For four hours the Mahatma trudged along the dusty roads before he reached the village of Aslali, end of the first day's march. As he progressed, the host which had saluted his departure and followed him in orderly fashion for many miles gradually fell back, the cheering died away. At Aslali some 125 natives greeted him with garlands and song. The Mahatma addressed them, declared that his aide Vallabhai Patel had been arrested a week previously for intending to speak in public. Said Saint Gandhi: "Let the Government arrest me for actually doing so."

Next morning, as the 80 Disobedients again took the path, the village was asleep; not a single cheer resounded. In a nearby hamlet Saint Gandhi called his lonely procession to a halt, gazed up and down the silent, empty street, addressed the blank windows of slumbering houses. "If you do not awake you will be looted by other people, if not by Englishmen."

Under a scorching sun the trek continued. Mr. Gandhi's head and legs began to ache. At Nawagon, haggard and drooping, he stayed another night, urged the villagers to make and wear homespun clothes, to join the Disobedients. There he profoundly congratulated the eight "head men" who had cheerfully resigned as a protest against Vallabhai Patel's imprisonment. Next day, at Boriavi, he declared: "Money alone will not win self-government. If money could win, I should have obtained it long ago. What is required, therefore, is your blood." When he arrived at Nadiad, Mr.

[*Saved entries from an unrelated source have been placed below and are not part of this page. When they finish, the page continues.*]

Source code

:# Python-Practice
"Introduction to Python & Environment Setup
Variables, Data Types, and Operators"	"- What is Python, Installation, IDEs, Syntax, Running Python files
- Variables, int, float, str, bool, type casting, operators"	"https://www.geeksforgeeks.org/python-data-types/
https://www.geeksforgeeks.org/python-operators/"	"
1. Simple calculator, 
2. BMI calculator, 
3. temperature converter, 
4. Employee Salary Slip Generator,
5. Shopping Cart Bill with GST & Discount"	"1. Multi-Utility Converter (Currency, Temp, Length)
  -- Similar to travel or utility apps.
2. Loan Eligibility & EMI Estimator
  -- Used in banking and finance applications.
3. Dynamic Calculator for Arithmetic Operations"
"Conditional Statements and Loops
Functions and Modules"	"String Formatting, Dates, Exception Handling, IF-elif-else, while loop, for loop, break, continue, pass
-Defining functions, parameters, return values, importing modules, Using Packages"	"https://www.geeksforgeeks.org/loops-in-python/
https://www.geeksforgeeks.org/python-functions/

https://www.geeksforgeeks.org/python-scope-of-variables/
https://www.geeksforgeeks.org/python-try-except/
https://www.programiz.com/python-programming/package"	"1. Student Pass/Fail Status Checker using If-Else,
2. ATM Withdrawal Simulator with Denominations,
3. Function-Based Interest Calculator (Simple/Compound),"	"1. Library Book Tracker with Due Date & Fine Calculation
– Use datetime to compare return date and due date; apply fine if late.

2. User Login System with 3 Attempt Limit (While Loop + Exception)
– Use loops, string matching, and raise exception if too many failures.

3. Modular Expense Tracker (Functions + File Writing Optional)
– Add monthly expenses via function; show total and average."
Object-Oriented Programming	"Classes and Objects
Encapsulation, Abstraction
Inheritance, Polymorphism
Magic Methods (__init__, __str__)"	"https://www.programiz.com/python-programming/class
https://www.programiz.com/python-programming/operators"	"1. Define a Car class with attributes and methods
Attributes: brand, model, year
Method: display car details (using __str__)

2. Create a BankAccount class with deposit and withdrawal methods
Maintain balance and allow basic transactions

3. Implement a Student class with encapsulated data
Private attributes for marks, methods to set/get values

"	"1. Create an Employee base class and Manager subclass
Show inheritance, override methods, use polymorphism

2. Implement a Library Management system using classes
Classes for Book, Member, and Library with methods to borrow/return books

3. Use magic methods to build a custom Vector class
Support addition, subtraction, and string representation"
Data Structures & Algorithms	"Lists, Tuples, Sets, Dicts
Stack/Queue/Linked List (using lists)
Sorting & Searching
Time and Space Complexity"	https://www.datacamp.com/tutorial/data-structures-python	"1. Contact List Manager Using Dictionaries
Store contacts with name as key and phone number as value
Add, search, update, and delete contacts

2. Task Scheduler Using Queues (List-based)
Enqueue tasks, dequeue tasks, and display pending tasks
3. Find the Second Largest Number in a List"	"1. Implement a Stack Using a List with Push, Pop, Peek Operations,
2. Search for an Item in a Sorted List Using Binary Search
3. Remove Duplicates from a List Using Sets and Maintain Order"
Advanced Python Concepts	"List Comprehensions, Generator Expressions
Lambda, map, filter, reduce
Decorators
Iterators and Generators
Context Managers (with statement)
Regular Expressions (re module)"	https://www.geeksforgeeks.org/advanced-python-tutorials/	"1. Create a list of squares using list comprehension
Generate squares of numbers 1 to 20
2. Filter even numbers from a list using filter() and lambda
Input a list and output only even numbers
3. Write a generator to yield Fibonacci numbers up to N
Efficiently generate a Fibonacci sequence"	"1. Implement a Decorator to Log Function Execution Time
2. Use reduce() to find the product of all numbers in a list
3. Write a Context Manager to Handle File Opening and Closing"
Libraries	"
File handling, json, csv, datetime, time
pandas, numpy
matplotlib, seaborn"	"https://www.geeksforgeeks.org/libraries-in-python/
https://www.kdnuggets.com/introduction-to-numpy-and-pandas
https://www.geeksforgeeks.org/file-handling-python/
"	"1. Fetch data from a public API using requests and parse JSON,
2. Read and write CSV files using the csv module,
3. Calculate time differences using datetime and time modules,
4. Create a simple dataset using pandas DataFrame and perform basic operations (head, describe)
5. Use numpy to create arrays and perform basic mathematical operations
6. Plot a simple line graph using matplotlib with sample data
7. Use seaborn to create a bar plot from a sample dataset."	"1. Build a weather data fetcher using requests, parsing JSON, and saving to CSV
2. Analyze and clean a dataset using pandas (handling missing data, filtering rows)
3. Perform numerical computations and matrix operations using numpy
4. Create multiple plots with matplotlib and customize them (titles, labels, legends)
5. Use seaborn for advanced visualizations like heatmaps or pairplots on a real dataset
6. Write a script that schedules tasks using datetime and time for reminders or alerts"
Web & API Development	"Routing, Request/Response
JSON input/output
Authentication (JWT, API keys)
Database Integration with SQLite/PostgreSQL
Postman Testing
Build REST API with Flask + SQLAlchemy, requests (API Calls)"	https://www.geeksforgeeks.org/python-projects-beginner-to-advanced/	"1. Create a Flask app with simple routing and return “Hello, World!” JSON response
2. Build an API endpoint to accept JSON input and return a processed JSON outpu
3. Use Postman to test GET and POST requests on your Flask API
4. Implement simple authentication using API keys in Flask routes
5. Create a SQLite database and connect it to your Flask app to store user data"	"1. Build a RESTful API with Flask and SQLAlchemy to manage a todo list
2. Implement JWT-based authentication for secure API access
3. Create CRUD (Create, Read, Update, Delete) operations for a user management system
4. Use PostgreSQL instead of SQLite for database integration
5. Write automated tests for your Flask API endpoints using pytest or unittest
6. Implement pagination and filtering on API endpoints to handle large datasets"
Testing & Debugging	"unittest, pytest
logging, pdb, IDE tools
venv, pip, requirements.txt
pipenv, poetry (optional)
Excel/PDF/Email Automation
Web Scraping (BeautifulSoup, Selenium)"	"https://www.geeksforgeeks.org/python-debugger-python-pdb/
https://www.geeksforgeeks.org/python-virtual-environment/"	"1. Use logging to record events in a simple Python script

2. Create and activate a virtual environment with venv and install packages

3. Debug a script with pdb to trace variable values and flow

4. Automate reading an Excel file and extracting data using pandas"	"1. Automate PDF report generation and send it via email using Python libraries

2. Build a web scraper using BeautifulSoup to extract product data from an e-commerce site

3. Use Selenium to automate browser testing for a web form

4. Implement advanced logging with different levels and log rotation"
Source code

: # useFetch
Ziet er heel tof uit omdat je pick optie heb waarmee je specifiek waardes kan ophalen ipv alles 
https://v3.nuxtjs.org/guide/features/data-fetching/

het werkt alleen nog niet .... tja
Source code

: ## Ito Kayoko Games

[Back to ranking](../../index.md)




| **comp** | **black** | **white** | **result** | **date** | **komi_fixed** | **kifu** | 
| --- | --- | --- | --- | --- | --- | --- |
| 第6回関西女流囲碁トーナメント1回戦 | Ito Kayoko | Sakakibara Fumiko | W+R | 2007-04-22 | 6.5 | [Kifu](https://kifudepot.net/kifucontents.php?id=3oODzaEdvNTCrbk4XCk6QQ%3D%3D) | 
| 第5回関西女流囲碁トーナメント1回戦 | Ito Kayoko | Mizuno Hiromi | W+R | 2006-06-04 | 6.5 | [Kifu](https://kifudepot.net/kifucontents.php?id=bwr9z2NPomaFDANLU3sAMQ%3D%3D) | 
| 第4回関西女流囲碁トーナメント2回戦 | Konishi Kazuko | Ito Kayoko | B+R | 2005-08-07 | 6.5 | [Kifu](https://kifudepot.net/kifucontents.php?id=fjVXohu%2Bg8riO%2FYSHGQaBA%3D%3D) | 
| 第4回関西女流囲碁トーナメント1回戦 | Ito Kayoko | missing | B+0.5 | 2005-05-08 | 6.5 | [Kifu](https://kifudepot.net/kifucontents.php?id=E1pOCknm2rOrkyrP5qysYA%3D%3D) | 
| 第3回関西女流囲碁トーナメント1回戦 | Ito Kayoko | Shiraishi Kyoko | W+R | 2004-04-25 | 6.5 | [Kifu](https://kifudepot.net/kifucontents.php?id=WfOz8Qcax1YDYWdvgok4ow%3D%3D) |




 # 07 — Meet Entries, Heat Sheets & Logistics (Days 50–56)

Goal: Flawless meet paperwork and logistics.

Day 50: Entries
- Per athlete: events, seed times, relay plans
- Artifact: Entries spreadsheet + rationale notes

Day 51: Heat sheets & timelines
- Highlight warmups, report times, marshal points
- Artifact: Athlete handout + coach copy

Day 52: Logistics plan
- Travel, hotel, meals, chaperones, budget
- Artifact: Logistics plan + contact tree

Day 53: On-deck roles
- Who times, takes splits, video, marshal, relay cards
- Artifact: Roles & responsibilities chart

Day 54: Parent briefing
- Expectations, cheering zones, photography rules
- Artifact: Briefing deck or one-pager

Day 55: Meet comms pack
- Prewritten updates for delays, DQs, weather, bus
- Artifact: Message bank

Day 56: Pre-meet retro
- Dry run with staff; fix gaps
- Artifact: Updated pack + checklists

Gandhi sank to the ground, had to have cold compresses applied to his head, his legs swabbed with ointment, before he could proceed. At Anand he announced he would rest for a day and, following his one-day-a-week-silent rule, would say no word to anyone. Newsgatherers reported they did not believe the emaciated saint would be physically able to go much farther, waited to see how he felt after his day of rest and silence.

Meanwhile in Poona, southeast of Bombay, 100 volunteers planned to emulate Saint Gandhi, make a 100-mile march-to-the-sea. In Calcutta, Mayor J. M. Sen Gupta, garlanded, his forehead daubed with vermilion in, honor of a Hindu festival, embarked for Rangoon to answer British charges that he had encouraged Civil Disobedience.